To ensure the files are updated and/or expired, the proxy_cache_revalidate and proxy_cache_valid directives are set to check if there were changes on the origin server.

Using different locations might be the simpler solution if all caches will always be only on one system - as said I wanted to be able to easily migrate/switch single caches to another machine/jail if needed (e.g. to the same machine the build server is running on).
With the shown configuration this task would only require an update to the nameserver entries, not to all clients.

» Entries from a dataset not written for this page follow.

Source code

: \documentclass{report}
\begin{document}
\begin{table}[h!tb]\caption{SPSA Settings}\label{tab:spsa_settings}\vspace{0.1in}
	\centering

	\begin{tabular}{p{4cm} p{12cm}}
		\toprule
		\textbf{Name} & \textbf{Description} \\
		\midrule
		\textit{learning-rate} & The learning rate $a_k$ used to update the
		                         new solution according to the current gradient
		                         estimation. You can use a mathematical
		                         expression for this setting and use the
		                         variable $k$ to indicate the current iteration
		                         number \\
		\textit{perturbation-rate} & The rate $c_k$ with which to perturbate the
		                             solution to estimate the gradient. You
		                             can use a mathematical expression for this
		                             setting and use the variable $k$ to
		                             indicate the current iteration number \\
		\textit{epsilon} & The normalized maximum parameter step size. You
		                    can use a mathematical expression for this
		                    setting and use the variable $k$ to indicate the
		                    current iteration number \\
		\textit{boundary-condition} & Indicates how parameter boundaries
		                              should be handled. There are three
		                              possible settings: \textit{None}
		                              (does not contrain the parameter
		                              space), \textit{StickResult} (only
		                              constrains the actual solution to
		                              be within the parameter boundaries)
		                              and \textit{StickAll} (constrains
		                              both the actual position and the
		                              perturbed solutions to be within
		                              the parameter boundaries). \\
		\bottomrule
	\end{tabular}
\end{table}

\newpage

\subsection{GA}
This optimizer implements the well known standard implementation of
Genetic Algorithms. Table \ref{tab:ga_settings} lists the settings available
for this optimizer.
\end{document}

For further reading on fine-tuning the cache, the nginx blog and the admin-guide section contain some very useful articles:
https://www.nginx.com/blog/nginx-caching-guide/
https://www.nginx.com/resources/admin-guide/reverse-proxy/

Also have a look at the ngx_http_proxy_module:
https://nginx.org/en/docs/http/ngx_http_proxy_module.html


----------



## balanga (Feb 12, 2018)

I was wondering if it's possible to put this repository on my pfSense box which happens to run nginx...

Has anyone tried?


----------



## PacketMan (Feb 13, 2018)

Something a fair bit different, and is not caching, but might interest you.  I set up a server to be a dedicated ports-mgmt/synth builder, and then used net-p2p/btsync to distribute the newly built packages to the target machines.

See Thread 58708


----------



## jhfoo (May 29, 2020)

sko said:


> Just in case somebody else stumbles over this thread as I did when searching for some details on how to simplify/enhance my local caches, I'll add my current solution to this topic.
> 
> Firstly: There is no special package available for FreeBSD/pkg like e.g. apt-mirror on debian-based Linux systems. This is due to the fact, that a local caching mirror for even multiple pkg-based systems (this was what I was searching information for...), varying release versions and also freebsd-update is _really_ easy to set up with nginx.
> 
> ...



sko is the above strategy still valid for 12.1? Are there changes needed to make pkg recognise the local repo url?


----------